*** Opening PROVIDED DATA ***

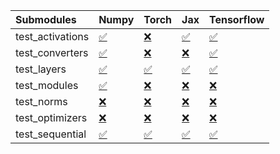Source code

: | Submodules       | Numpy                                                                                                                           | Torch                                                                                                                           | Jax                                                                                                                             | Tensorflow                                                                                                                      |
|:-----------------|:--------------------------------------------------------------------------------------------------------------------------------|:--------------------------------------------------------------------------------------------------------------------------------|:--------------------------------------------------------------------------------------------------------------------------------|:--------------------------------------------------------------------------------------------------------------------------------|
| test_activations | <a href="https://github.com/unifyai/ivy/runs/8076954820?check_suite_focus=true" rel="noopener noreferrer" target="_blank">✅</a> | <a href="https://github.com/unifyai/ivy/runs/8076955706?check_suite_focus=true" rel="noopener noreferrer" target="_blank">❌</a> | <a href="https://github.com/unifyai/ivy/runs/8076956767?check_suite_focus=true" rel="noopener noreferrer" target="_blank">✅</a> | <a href="https://github.com/unifyai/ivy/runs/8076957756?check_suite_focus=true" rel="noopener noreferrer" target="_blank">✅</a> |
| test_converters  | <a href="https://github.com/unifyai/ivy/runs/8076954961?check_suite_focus=true" rel="noopener noreferrer" target="_blank">✅</a> | <a href="https://github.com/unifyai/ivy/runs/8076955856?check_suite_focus=true" rel="noopener noreferrer" target="_blank">❌</a> | <a href="https://github.com/unifyai/ivy/runs/8076956876?check_suite_focus=true" rel="noopener noreferrer" target="_blank">❌</a> | <a href="https://github.com/unifyai/ivy/runs/8076957900?check_suite_focus=true" rel="noopener noreferrer" target="_blank">✅</a> |
| test_layers      | <a href="https://github.com/unifyai/ivy/runs/8076955116?check_suite_focus=true" rel="noopener noreferrer" target="_blank">✅</a> | <a href="https://github.com/unifyai/ivy/runs/8076956019?check_suite_focus=true" rel="noopener noreferrer" target="_blank">✅</a> | <a href="https://github.com/unifyai/ivy/runs/8076957037?check_suite_focus=true" rel="noopener noreferrer" target="_blank">✅</a> | <a href="https://github.com/unifyai/ivy/runs/8076958006?check_suite_focus=true" rel="noopener noreferrer" target="_blank">✅</a> |
| test_modules     | <a href="https://github.com/unifyai/ivy/runs/8076955233?check_suite_focus=true" rel="noopener noreferrer" target="_blank">✅</a> | <a href="https://github.com/unifyai/ivy/runs/8076956124?check_suite_focus=true" rel="noopener noreferrer" target="_blank">❌</a> | <a href="https://github.com/unifyai/ivy/runs/8076957177?check_suite_focus=true" rel="noopener noreferrer" target="_blank">❌</a> | <a href="https://github.com/unifyai/ivy/runs/8076958129?check_suite_focus=true" rel="noopener noreferrer" target="_blank">❌</a> |
| test_norms       | <a href="https://github.com/unifyai/ivy/runs/8076955352?check_suite_focus=true" rel="noopener noreferrer" target="_blank">❌</a> | <a href="https://github.com/unifyai/ivy/runs/8076956246?check_suite_focus=true" rel="noopener noreferrer" target="_blank">❌</a> | <a href="https://github.com/unifyai/ivy/runs/8076957277?check_suite_focus=true" rel="noopener noreferrer" target="_blank">❌</a> | <a href="https://github.com/unifyai/ivy/runs/8076958257?check_suite_focus=true" rel="noopener noreferrer" target="_blank">❌</a> |
| test_optimizers  | <a href="https://github.com/unifyai/ivy/runs/8076955499?check_suite_focus=true" rel="noopener noreferrer" target="_blank">❌</a> | <a href="https://github.com/unifyai/ivy/runs/8076956458?check_suite_focus=true" rel="noopener noreferrer" target="_blank">❌</a> | <a href="https://github.com/unifyai/ivy/runs/8076957478?check_suite_focus=true" rel="noopener noreferrer" target="_blank">❌</a> | <a href="https://github.com/unifyai/ivy/runs/8076958443?check_suite_focus=true" rel="noopener noreferrer" target="_blank">❌</a> |
| test_sequential  | <a href="https://github.com/unifyai/ivy/runs/8076955615?check_suite_focus=true" rel="noopener noreferrer" target="_blank">✅</a> | <a href="https://github.com/unifyai/ivy/runs/8076956645?check_suite_focus=true" rel="noopener noreferrer" target="_blank">✅</a> | <a href="https://github.com/unifyai/ivy/runs/8076957598?check_suite_focus=true" rel="noopener noreferrer" target="_blank">✅</a> | <a href="https://github.com/unifyai/ivy/runs/8076958743?check_suite_focus=true" rel="noopener noreferrer" target="_blank">✅</a> |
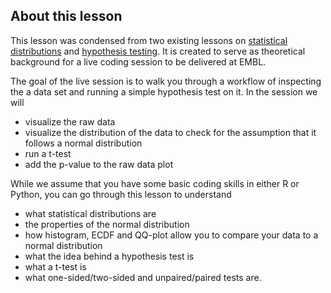 ## About this lesson

This lesson was condensed from two existing lessons on [statistical distributions](https://sarahkaspar.github.io/biostatistics-course/) and [hypothesis testing](https://sarahkaspar.github.io/hypothesis-testing/instructor/index.html). It is created to serve as theoretical background for a live coding session to be delivered at EMBL. 

The goal of the live session is to walk you through a workflow of inspecting the a data set and running a simple hypothesis test on it. In the session we will 

- visualize the raw data
- visualize the distribution of the data to check for the assumption that it follows a normal distribution
- run a t-test
- add the p-value to the raw data plot

While we assume that you have some basic coding skills in either R or Python, you can go through this lesson to understand 

- what statistical distributions are
- the properties of the normal distribution
- how histogram, ECDF and QQ-plot allow you to compare your data to a normal distribution
- what the idea behind a hypothesis test is
- what a t-test is
- what one-sided/two-sided and unpaired/paired tests are.
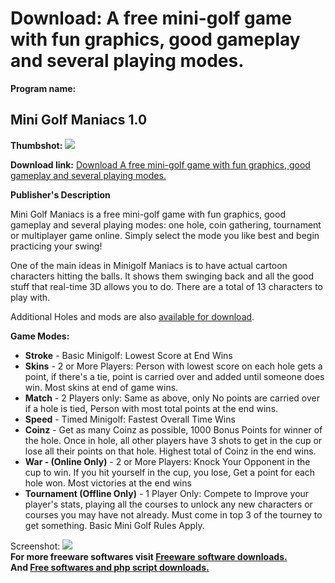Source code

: # Download: A free mini-golf game with fun graphics, good gameplay and several playing modes.

**Program name:**

## Mini Golf Maniacs 1.0

  
**Thumbshot:** ![](http://www.freewarefiles.com/screenshot/minigolfmaniacs_md.jpg)   
  
**Download link:** [Download A free mini-golf game with fun graphics, good gameplay and several playing modes.](http://freesoftwares.boysofts.com/Mini-Golf-Maniacs_program_34179.html)  
  


**Publisher's Description**  
  


Mini Golf Maniacs is a free mini-golf game with fun graphics, good gameplay and several playing modes: one hole, coin gathering, tournament or multiplayer game online. Simply select the mode you like best and begin practicing your swing! 

One of the main ideas in Minigolf Maniacs is to have actual cartoon characters hitting the balls. It shows them swinging back and all the good stuff that real-time 3D allows you to do. There are a total of 13 characters to play with.

Additional Holes and mods are also [available for download](http://minigolfmaniacs.sourceforge.net/holes.htm).

**Game Modes:**

  * **Stroke** \- Basic Minigolf: Lowest Score at End Wins 
  * **Skins** \- 2 or More Players: Person with lowest score on each hole gets a point, if there's a tie, point is carried over and added until someone does win. Most skins at end of game wins. 
  * **Match** \- 2 Players only: Same as above, only No points are carried over if a hole is tied, Person with most total points at the end wins. 
  * **Speed** \- Timed Minigolf: Fastest Overall Time Wins 
  * **Coinz** \- Get as many Coinz as possible, 1000 Bonus Points for winner of the hole. Once in hole, all other players have 3 shots to get in the cup or lose all their points on that hole. Highest total of Coinz in the end wins. 
  * **War - (Online Only)** \- 2 or More Players: Knock Your Opponent in the cup to win. If you hit yourself in the cup, you lose, Get a point for each hole won. Most victories at the end wins 
  * **Tournament (Offline Only)** \- 1 Player Only: Compete to Improve your player's stats, playing all the courses to unlock any new characters or courses you may have not already. Must come in top 3 of the tourney to get something. Basic Mini Golf Rules Apply. 

  
  
Screenshot: ![](http://www.freewarefiles.com/screenshot/minigolfmaniacs.jpg)   
**For more freeware softwares visit [Freeware software downloads.](http://freesoftwares.boysofts.com/)**   
**And [Free softwares and php script downloads.](http://www.boysofts.com/)**
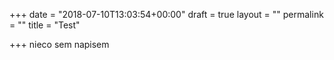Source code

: +++
date = "2018-07-10T13:03:54+00:00"
draft = true
layout = ""
permalink = ""
title = "Test"

+++
nieco sem napisem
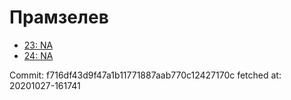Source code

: # Прамзелев
- [23: NA](23.md)
- [24: NA](24.md)

Commit: f716df43d9f47a1b11771887aab770c12427170c
 fetched at: 20201027-161741
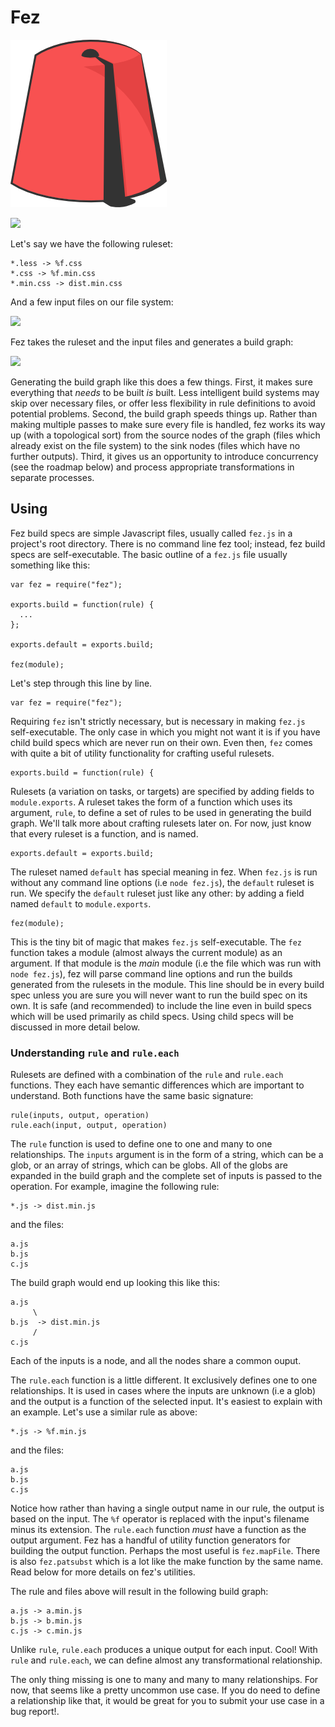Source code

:Fez
===

![](fez.png)

![](https://dl.dropboxusercontent.com/u/10832827/out.gif)

Let's say we have the following ruleset:

    *.less -> %f.css
    *.css -> %f.min.css
    *.min.css -> dist.min.css

And a few input files on our file system:

![](https://dl.dropboxusercontent.com/u/10832827/before.svg)

Fez takes the ruleset and the input files and generates a build graph:

![](https://dl.dropboxusercontent.com/u/10832827/after.svg)

Generating the build graph like this does a few things. First, it makes sure
everything that *needs* to be built *is* built. Less intelligent build systems
may skip over necessary files, or offer less flexibility in rule definitions to
avoid potential problems. Second, the build graph speeds things up. Rather than
making multiple passes to make sure every file is handled, fez works its way up
(with a topological sort) from the source nodes of the graph (files which
already exist on the file system) to the sink nodes (files which have no further
outputs). Third, it gives us an opportunity to introduce concurrency (see the
roadmap below) and process appropriate transformations in separate processes.

Using
-----

Fez build specs are simple Javascript files, usually called `fez.js` in a
project's root directory. There is no command line fez tool; instead, fez build
specs are self-executable. The basic outline of a `fez.js` file usually
something like this:

    var fez = require("fez");

    exports.build = function(rule) {
      ...    		  
    };

    exports.default = exports.build;

    fez(module);

Let's step through this line by line.

    var fez = require("fez");

Requiring `fez` isn't strictly necessary, but is necessary in making `fez.js`
self-executable. The only case in which you might not want it is if you have
child build specs which are never run on their own. Even then, `fez` comes with
quite a bit of utility functionality for crafting useful rulesets.

    exports.build = function(rule) {

Rulesets (a variation on tasks, or targets) are specified by adding fields to
`module.exports`. A ruleset takes the form of a function which uses its
argument, `rule`, to define a set of rules to be used in generating the build
graph. We'll talk more about crafting rulesets later on. For now, just know that
every ruleset is a function, and is named.

    exports.default = exports.build;

The ruleset named `default` has special meaning in fez. When `fez.js` is run
without any command line options (i.e `node fez.js`), the `default` ruleset is
run. We specify the `default` ruleset just like any other: by adding a field
named `default` to `module.exports`.

    fez(module);

This is the tiny bit of magic that makes `fez.js` self-executable. The `fez`
function takes a module (almost always the current module) as an argument. If
that module is the *main* module (i.e the file which was run with `node
fez.js`), fez will parse command line options and run the builds generated from
the rulesets in the module. This line should be in every build spec unless you
are sure you will never want to run the build spec on its own. It is safe (and
recommended) to include the line even in build specs which will be used
primarily as child specs. Using child specs will be discussed in more detail
below.

### Understanding `rule` and `rule.each`

Rulesets are defined with a combination of the `rule` and `rule.each`
functions. They each have semantic differences which are important to
understand. Both functions have the same basic signature:

    rule(inputs, output, operation)
    rule.each(input, output, operation)

The `rule` function is used to define one to one and many to one
relationships. The `inputs` argument is in the form of a string, which can be a
glob, or an array of strings, which can be globs. All of the globs are expanded
in the build graph and the complete set of inputs is passed to the
operation. For example, imagine the following rule:

    *.js -> dist.min.js

and the files:

    a.js
    b.js
    c.js

The build graph would end up looking this like this:

    a.js
         \
    b.js  -> dist.min.js
         /
    c.js

Each of the inputs is a node, and all the nodes share a common ouput.

The `rule.each` function is a little different. It exclusively defines one to
one relationships. It is used in cases where the inputs are unknown (i.e a glob)
and the output is a function of the selected input. It's easiest to explain with
an example. Let's use a similar rule as above:

    *.js -> %f.min.js

and the files:

    a.js
    b.js
    c.js

Notice how rather than having a single output name in our rule, the output is
based on the input. The `%f` operator is replaced with the input's filename
minus its extension. The `rule.each` function *must* have a function as the
output argument. Fez has a handful of utility function generators for building
the output function. Perhaps the most useful is `fez.mapFile`. There is also
`fez.patsubst` which is a lot like the make function by the same name. Read
below for more details on fez's utilities.

The rule and files above will result in the following build graph:

    a.js -> a.min.js
    b.js -> b.min.js
    c.js -> c.min.js

Unlike `rule`, `rule.each` produces a unique output for each input. Cool! With
`rule` and `rule.each`, we can define almost any transformational
relationship. 

The only thing missing is one to many and many to many relationships. For now,
that seems like a pretty uncommon use case. If you do need to define a
relationship like that, it would be great for you to submit your use case in a
bug report!.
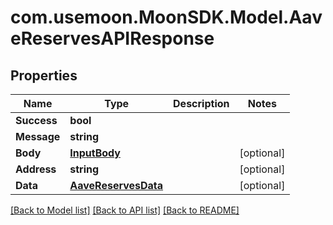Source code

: # com.usemoon.MoonSDK.Model.AaveReservesAPIResponse

## Properties

Name | Type | Description | Notes
------------ | ------------- | ------------- | -------------
**Success** | **bool** |  | 
**Message** | **string** |  | 
**Body** | [**InputBody**](InputBody.md) |  | [optional] 
**Address** | **string** |  | [optional] 
**Data** | [**AaveReservesData**](AaveReservesData.md) |  | [optional] 

[[Back to Model list]](../README.md#documentation-for-models) [[Back to API list]](../README.md#documentation-for-api-endpoints) [[Back to README]](../README.md)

*** Closing PROVIDED DATA ***

# [PROBLEM DESCRIPTION]
Above are some lines. Repeat exactly, and only, those from the line that has "already exist on" through the line that has "graph. We'll talk".

# [WRITTEN SOLUTION]
already exist on the file system) to the sink nodes (files which have no further
outputs). Third, it gives us an opportunity to introduce concurrency (see the
roadmap below) and process appropriate transformations in separate processes.

Using
-----

Fez build specs are simple Javascript files, usually called `fez.js` in a
project's root directory. There is no command line fez tool; instead, fez build
specs are self-executable. The basic outline of a `fez.js` file usually
something like this:

    var fez = require("fez");

    exports.build = function(rule) {
      ...    		  
    };

    exports.default = exports.build;

    fez(module);

Let's step through this line by line.

    var fez = require("fez");

Requiring `fez` isn't strictly necessary, but is necessary in making `fez.js`
self-executable. The only case in which you might not want it is if you have
child build specs which are never run on their own. Even then, `fez` comes with
quite a bit of utility functionality for crafting useful rulesets.

    exports.build = function(rule) {

Rulesets (a variation on tasks, or targets) are specified by adding fields to
`module.exports`. A ruleset takes the form of a function which uses its
argument, `rule`, to define a set of rules to be used in generating the build
graph. We'll talk more about crafting rulesets later on. For now, just know that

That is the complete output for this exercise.